Tag Archive: opencv


Drone on!

Updates! So, among other things, I’m staying back on the BIRD project till December (The folks at UPenn graciously accepted my request to defer my admission by a semester) to do more fancy ML magic with quadrotors! :D (I promise loads of videos) The RISS program ended meanwhile, and I presented my very second academic research poster!

Among the things I’ve been working on this past July and August are working with the ARDrone 2.0, a very nifty off the shelf $300 quadrotor that can be controlled over WiFi. The first thing I set upon was reimplementing the ARDrone ROS driver for the second iteration of this drone, as the ardrone_brown ROS package wasn’t compatible with the 2.0. So started my arduous struggle of trying the 2.0 SDK to compile as a C++ ROS application, what with cascading make files and hundreds of preprocessor directives and undocumented code. Fortunately, with Andreas’ involvement in the project, we could make some sense of the SDK and got it to compile as a ROS driver. It turned out to be a complete rewrite and we managed to expose some additional functionalities of the SDK, namely a mode change for stable hover where the drone uses its downward facing camera to perform optical flow based stabilization amd publishing the IMU navdata at the native frequency (~200 Hz). To demonstrate the former we formulated a novel test we like to call The Kick Test

The first thing I attempted to implement was to get the ARDrone to follow trajectories as sets of waypoints. The major problem in implementing that was that the drone has no way to localise itself – the only feedback that we have are the IMU’s reading, and hence the only way to track movement was by integration, which meant unavoidable drift errors. An alternative could have been using the downward facing camera to perform optical flow, but since we don’t have access to the onboard board, the inherent latencies involved in streaming the video to the base station and sending modified controls back would have been prohibitively expensive. Fortunately, the planner that sends the trajectories replans after every delta movement and so as long as the drone doesn’t drift too much from the intended path, the error is accomodated in the next plan. Towards this end I implemented a PD controller that listened to tf data spewed by a tracker node. The tracker node listens to the navdata stream and continuously updates the drone’s frame’s pose wrt the origin frame. This is required since the command velocities sent to the drone are always relative to the drone’s frame of reference. After a few days of endless tweaking of the gains I finally managed to get reasonable waypoint following behaviour.

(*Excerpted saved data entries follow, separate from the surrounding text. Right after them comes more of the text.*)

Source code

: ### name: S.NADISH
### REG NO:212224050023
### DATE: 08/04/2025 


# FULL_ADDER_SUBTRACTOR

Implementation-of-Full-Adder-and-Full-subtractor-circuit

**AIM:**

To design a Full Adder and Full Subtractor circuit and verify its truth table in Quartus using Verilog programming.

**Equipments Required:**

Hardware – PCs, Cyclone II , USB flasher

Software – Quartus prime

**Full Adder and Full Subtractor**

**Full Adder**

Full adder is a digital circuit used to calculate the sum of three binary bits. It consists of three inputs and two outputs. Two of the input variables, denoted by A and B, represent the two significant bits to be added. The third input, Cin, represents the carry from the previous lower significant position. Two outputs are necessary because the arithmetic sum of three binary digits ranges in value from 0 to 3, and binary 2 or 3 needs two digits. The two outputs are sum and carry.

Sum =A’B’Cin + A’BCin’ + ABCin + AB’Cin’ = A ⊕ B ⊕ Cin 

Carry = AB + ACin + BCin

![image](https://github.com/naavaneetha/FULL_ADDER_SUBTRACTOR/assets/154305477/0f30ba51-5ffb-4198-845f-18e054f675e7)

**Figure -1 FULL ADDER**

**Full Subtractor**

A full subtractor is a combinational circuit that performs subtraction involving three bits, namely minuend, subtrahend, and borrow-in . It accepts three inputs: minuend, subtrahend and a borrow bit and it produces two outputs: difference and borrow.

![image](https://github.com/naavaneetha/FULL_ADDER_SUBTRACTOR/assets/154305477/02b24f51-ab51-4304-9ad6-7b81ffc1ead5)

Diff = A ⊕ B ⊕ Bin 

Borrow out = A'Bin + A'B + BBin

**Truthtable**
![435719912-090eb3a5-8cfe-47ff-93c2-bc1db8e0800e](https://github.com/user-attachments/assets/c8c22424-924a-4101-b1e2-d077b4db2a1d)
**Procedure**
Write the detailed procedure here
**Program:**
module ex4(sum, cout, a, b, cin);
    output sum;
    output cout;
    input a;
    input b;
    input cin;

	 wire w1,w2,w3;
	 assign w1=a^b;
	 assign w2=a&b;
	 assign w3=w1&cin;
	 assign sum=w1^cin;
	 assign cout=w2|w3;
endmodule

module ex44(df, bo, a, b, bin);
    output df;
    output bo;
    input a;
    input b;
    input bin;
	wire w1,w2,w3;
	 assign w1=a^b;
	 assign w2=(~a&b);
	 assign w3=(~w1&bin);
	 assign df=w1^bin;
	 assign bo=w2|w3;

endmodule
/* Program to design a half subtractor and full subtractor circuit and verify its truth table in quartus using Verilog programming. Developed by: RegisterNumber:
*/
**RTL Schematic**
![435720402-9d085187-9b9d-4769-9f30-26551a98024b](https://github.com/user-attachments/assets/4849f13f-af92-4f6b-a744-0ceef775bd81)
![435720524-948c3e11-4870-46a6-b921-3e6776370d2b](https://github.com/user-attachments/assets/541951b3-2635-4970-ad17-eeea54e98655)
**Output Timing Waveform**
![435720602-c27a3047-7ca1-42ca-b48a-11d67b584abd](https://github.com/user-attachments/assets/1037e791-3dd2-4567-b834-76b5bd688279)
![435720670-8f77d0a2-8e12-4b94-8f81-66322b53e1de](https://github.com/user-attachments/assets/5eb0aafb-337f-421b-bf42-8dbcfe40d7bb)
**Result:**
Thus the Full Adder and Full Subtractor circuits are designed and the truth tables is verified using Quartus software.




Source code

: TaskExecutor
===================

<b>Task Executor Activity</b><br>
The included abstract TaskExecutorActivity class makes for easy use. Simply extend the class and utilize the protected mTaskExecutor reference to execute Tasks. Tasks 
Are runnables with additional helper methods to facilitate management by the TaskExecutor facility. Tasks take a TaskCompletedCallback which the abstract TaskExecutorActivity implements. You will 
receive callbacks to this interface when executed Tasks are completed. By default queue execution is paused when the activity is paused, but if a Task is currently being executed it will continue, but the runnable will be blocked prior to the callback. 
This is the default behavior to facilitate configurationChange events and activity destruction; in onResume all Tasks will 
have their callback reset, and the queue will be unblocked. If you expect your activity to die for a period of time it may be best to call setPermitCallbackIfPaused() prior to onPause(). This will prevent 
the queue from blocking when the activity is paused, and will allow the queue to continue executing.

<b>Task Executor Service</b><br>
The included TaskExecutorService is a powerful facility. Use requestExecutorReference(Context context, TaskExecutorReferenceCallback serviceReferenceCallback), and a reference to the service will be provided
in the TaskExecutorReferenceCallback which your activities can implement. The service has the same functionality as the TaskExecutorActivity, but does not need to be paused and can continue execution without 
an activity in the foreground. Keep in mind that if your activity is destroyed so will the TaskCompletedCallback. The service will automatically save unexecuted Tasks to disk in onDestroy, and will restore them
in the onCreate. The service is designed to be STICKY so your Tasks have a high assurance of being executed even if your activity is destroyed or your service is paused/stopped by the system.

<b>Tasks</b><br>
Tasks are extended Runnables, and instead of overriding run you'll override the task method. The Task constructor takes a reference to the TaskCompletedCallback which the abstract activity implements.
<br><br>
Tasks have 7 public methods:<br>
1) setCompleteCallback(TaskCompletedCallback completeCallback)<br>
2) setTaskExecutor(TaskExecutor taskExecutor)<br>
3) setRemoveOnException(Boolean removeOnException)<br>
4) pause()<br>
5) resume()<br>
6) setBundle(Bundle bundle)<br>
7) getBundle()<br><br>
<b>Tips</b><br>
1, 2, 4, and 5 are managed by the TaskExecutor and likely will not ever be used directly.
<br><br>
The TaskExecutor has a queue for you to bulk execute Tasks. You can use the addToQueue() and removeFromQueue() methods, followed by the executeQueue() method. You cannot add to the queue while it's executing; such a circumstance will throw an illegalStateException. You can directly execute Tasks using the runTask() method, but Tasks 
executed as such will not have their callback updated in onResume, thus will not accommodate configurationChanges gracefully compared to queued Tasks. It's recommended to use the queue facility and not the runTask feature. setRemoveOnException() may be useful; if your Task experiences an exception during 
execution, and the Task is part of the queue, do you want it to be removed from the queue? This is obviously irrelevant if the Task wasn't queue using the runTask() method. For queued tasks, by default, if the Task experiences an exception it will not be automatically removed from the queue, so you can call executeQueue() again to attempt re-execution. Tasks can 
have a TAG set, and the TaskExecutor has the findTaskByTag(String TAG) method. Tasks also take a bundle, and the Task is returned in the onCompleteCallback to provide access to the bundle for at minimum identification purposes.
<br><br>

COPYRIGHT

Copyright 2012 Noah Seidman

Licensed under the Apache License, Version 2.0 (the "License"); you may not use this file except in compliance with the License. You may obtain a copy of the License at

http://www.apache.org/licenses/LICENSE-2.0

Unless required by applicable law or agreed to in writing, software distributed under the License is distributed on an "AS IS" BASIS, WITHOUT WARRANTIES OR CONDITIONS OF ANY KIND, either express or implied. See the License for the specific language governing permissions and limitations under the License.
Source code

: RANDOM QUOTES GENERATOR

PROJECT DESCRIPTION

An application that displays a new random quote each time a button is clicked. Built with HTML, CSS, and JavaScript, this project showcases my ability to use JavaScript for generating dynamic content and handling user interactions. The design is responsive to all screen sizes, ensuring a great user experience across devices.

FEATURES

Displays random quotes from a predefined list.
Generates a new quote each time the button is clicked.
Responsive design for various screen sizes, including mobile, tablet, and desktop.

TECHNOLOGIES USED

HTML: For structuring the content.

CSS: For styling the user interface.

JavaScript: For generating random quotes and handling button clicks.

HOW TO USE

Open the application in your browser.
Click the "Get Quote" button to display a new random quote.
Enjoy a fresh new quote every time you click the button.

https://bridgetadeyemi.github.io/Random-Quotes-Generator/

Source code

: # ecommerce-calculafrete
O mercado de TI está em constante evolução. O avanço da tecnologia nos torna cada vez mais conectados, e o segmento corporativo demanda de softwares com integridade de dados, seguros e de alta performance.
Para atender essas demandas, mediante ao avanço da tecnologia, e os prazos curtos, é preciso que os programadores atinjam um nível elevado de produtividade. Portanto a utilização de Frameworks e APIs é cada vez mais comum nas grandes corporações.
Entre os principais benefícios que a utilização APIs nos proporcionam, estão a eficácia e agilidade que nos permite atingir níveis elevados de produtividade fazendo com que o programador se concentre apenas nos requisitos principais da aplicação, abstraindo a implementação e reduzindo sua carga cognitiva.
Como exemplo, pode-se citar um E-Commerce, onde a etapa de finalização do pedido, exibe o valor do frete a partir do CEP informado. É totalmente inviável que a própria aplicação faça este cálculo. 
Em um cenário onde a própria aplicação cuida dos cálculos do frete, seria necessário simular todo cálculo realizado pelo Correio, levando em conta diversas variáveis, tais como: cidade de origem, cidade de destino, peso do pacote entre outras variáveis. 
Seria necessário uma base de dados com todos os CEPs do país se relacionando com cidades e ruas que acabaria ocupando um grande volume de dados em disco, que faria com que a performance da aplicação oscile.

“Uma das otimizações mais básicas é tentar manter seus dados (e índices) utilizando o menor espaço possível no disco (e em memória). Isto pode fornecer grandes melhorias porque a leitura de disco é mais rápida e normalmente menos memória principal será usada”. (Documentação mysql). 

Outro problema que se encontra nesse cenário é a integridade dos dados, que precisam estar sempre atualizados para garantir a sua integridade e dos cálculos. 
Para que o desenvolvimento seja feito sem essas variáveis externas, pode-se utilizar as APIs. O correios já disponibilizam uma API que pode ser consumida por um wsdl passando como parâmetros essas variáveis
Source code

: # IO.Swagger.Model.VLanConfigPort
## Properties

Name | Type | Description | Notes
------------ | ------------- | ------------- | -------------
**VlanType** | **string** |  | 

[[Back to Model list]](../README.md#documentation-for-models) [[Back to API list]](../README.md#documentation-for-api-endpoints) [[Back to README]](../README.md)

You can get a short glance at the tracker tf data in RViz in this video


Here the origin is the starting location of the drone, drone_int is the current integrated location of the drone based on the IMU readings and lookahead distance is the location at the specified look ahead distance in the direction of the waypoint

However it was pretty jerky; whenever the drone reached a waypoint, it would suddenly speed up due to the significant change in error. Jerks are, of course, very bad since each jerk introduces a significant error peak as we integrate the velocities to obtain position. So, to mitigate this issue I implemented Drew’s suggested ‘dangling carrot’ approach – with the error term being restricted to a maximum look ahead distance along the direction to the closest waypoint. This finally resulted in the drone following trajectories pretty smoothly.

The next thing I’m working on now is to provide a more intuitive sense of control inputs to the classifier. The intuition being that a bird always heads to the most open region in an image, rather than avoiding oncoming obstacles by rolling right or left. Towards this end I implemented a new controller that allows the drone to be controlled via a mouse. The idea behind the visual controller is to get the drone to move along rays in the image – thus mouse clicks correspond to a pair of yaw and pitch angles. Since the drone can’t move forward while pitching upwards (it would then just move backwards), my controller ramps the altitude with the forward velocity proportional to the tan of the pitch angle. The next step is to now interface this new controller with the classifier and see what kind of results I obtain and possibly get a paper out (yay!).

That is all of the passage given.